Parallel Laplace Solver
=======================

The following code solves Laplace's equation in parallel on a grid.
It divides a square into :math:`n` parallel strips where
:math:`n` is the number of processes and uses jacobi-iteration.
The way the code works is that the root process creates a matrix
and distributes the pieces to the other processes. At each
iteration each process passes its upper row to the process above
and its lower row to the process below since they need to know the
values at neighboring points to do the iteration. Then they iterate
and repeat. Every 500 iterations the error estimates from the
processes are collected using Gather. you can compare the output of
this with the solver we wrote in the section on f2py.

.. CODE-BLOCK:: python

    from mpi4py import MPI
    import numpy
    size=MPI.size
    rank=MPI.rank
    num_points=500
    sendbuf=[]
    root=0
    dx=1.0/(num_points-1)
    from numpy import r_
    j=numpy.complex(0,1)
    rows_per_process=num_points/size
    max_iter=5000
    num_iter=0
    total_err=1

    def numpyTimeStep(u,dx,dy):
        dx2, dy2 = dx**2, dy**2
        dnr_inv = 0.5/(dx2 + dy2)
        u_old=u.copy()
        # The actual iteration
        u[1:-1, 1:-1] = ((u[0:-2, 1:-1] + u[2:, 1:-1])*dy2 +
                         (u[1:-1,0:-2] + u[1:-1, 2:])*dx2)*dnr_inv
        v = (u - u_old).flat
        return u,numpy.sqrt(numpy.dot(v,v))


    if MPI.rank==0:
        print("num_points: %d"%num_points)
        print("dx: %f"%dx)
        print("row_per_procss: %d"%rows_per_process)
        m=numpy.zeros((num_points,num_points),dtype=float)
        pi_c=numpy.pi
        x=r_[0.0:pi_c:num_points*j]
        m[0,:]=numpy.sin(x)
        m[num_points-1,:]=numpy.sin(x)
        l=[ m[i*rows_per_process:(i+1)*rows_per_process,:] for i in range(size)]
        sendbuf=l


    my_grid=MPI.COMM_WORLD.Scatter(sendbuf,root)

    while num_iter <  max_iter and total_err > 10e-6:


        if rank==0:
            MPI.COMM_WORLD.Send(my_grid[-1,:],1)

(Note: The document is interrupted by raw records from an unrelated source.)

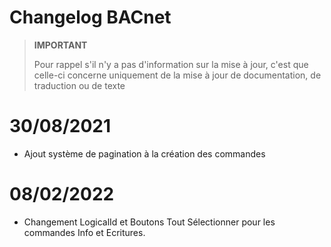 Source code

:# Changelog BACnet


>**IMPORTANT**
>
>Pour rappel s'il n'y a pas d'information sur la mise à jour, c'est que celle-ci concerne uniquement de la mise à jour de documentation, de traduction ou de texte

# 30/08/2021

- Ajout système de pagination à la création des commandes


# 08/02/2022

- Changement LogicalId et Boutons Tout Sélectionner pour les commandes Info et Ecritures.

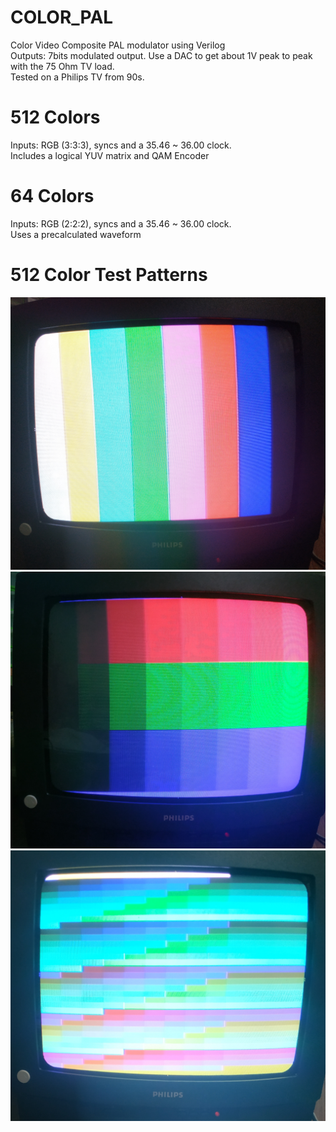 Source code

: # COLOR_PAL
Color Video Composite PAL modulator using Verilog  
Outputs: 7bits modulated output. 
Use a DAC to get about 1V peak to peak with the 75 Ohm TV load.  
Tested on a Philips TV from 90s.  
# 512 Colors
Inputs: RGB (3:3:3), syncs and a 35.46 ~ 36.00 clock.   
Includes a logical YUV matrix and QAM Encoder  
# 64 Colors  
Inputs: RGB (2:2:2), syncs and a 35.46 ~ 36.00 clock.  
Uses a precalculated waveform

# 512 Color Test Patterns
![TestPattern1](/IMG_20221116_235121.jpg)  
![TestPattern2](/IMG_20221116_235148.jpg)
![TestPattern2](/IMG_20221116_235251.jpg)
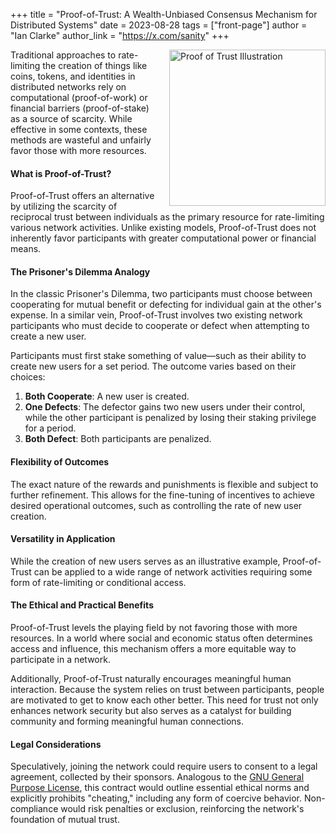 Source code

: +++
title = "Proof-of-Trust: A Wealth-Unbiased Consensus Mechanism for Distributed Systems"
date = 2023-08-28
tags = ["front-page"]
author = "Ian Clarke"
author_link = "https://x.com/sanity"
+++

<img src="/img/proof-of-trust.webp" alt="Proof of Trust Illustration" style="float: right; width: 250px; height: 250px; margin-left: 20px;">

Traditional approaches to rate-limiting the creation of things like coins, tokens, and identities in
distributed networks rely on computational (proof-of-work) or financial barriers (proof-of-stake) as
a source of scarcity. While effective in some contexts, these methods are wasteful and unfairly
favor those with more resources.

#### What is Proof-of-Trust?

Proof-of-Trust offers an alternative by utilizing the scarcity of reciprocal trust between
individuals as the primary resource for rate-limiting various network activities. Unlike existing
models, Proof-of-Trust does not inherently favor participants with greater computational power or
financial means.

#### The Prisoner's Dilemma Analogy

In the classic Prisoner's Dilemma, two participants must choose between cooperating for mutual
benefit or defecting for individual gain at the other's expense. In a similar vein, Proof-of-Trust
involves two existing network participants who must decide to cooperate or defect when attempting to
create a new user.

Participants must first stake something of value—such as their ability to create new users for a set
period. The outcome varies based on their choices:

1. **Both Cooperate**: A new user is created.
2. **One Defects**: The defector gains two new users under their control, while the other
   participant is penalized by losing their staking privilege for a period.
3. **Both Defect**: Both participants are penalized.

#### Flexibility of Outcomes

The exact nature of the rewards and punishments is flexible and subject to further refinement. This
allows for the fine-tuning of incentives to achieve desired operational outcomes, such as
controlling the rate of new user creation.

#### Versatility in Application

While the creation of new users serves as an illustrative example, Proof-of-Trust can be applied to
a wide range of network activities requiring some form of rate-limiting or conditional access.

#### The Ethical and Practical Benefits

Proof-of-Trust levels the playing field by not favoring those with more resources. In a world where
social and economic status often determines access and influence, this mechanism offers a more
equitable way to participate in a network.

Additionally, Proof-of-Trust naturally encourages meaningful human interaction. Because the system
relies on trust between participants, people are motivated to get to know each other better. This
need for trust not only enhances network security but also serves as a catalyst for building
community and forming meaningful human connections.

#### Legal Considerations

Speculatively, joining the network could require users to consent to a legal agreement, collected by
their sponsors. Analogous to the
[GNU General Purpose License](https://en.wikipedia.org/wiki/GNU_General_Public_License), this
contract would outline essential ethical norms and explicitly prohibits "cheating," including any
form of coercive behavior. Non-compliance would risk penalties or exclusion, reinforcing the
network's foundation of mutual trust.
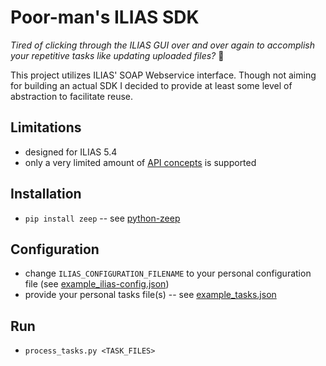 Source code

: # Poor-man's ILIAS SDK

*Tired of clicking through the ILIAS GUI over and over again to accomplish your repetitive tasks like updating uploaded files?* :shrug:

This project utilizes ILIAS' SOAP Webservice interface. Though not aiming for building an actual SDK I decided to provide at least some level of abstraction to facilitate reuse.

## Limitations
- designed for ILIAS 5.4
- only a very limited amount of [API concepts](https://test54.ilias.de/webservice/soap/server.php) is supported

## Installation
- `pip install zeep` -- see [python-zeep](https://github.com/mvantellingen/python-zeep#installation)

## Configuration
- change `ILIAS_CONFIGURATION_FILENAME` to your personal configuration file (see [example_ilias-config.json](./example_ilias-config.json))
- provide your personal tasks file(s) -- see [example_tasks.json](./example_tasks.json)

## Run
- `process_tasks.py <TASK_FILES>`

        if rank > 0 and rank< size-1:
            row_above=MPI.COMM_WORLD.Recv(rank-1)
            MPI.COMM_WORLD.Send(my_grid[-1,:],rank+1)

        if rank==size-1:
            row_above=MPI.COMM_WORLD.Recv(MPI.rank-1)
            MPI.COMM_WORLD.Send(my_grid[0,:],rank-1)

        if rank > 0 and rank< size-1:
            row_below=MPI.COMM_WORLD.Recv(MPI.rank+1)
            MPI.COMM_WORLD.Send(my_grid[0,:],MPI.rank-1)

        if rank==0:
            row_below=MPI.COMM_WORLD.Recv(1)



        if rank >0 and rank < size-1:
            row_below.shape=(1,num_points)
            row_above.shape=(1,num_points)
            u,err =numpyTimeStep(r_[row_above,my_grid,row_below],dx,dx)
            my_grid=u[1:-1,:]

        if rank==0:
            row_below.shape=(1,num_points)
            u,err=numpyTimeStep(r_[my_grid,row_below],dx,dx)
            my_grid=u[0:-1,:]

        if rank==size-1:
            row_above.shape=(1,num_points)
            u,err=numpyTimeStep(r_[row_above,my_grid],dx,dx)
            my_grid=u[1:,:]


        if num_iter%500==0:
            err_list=MPI.COMM_WORLD.Gather(err,root)
            if rank==0:
                total_err = 0
                for a in err_list:
                    total_err=total_err+numpy.math.sqrt( a**2)
                total_err=numpy.math.sqrt(total_err)
                print("error: %f"%total_err)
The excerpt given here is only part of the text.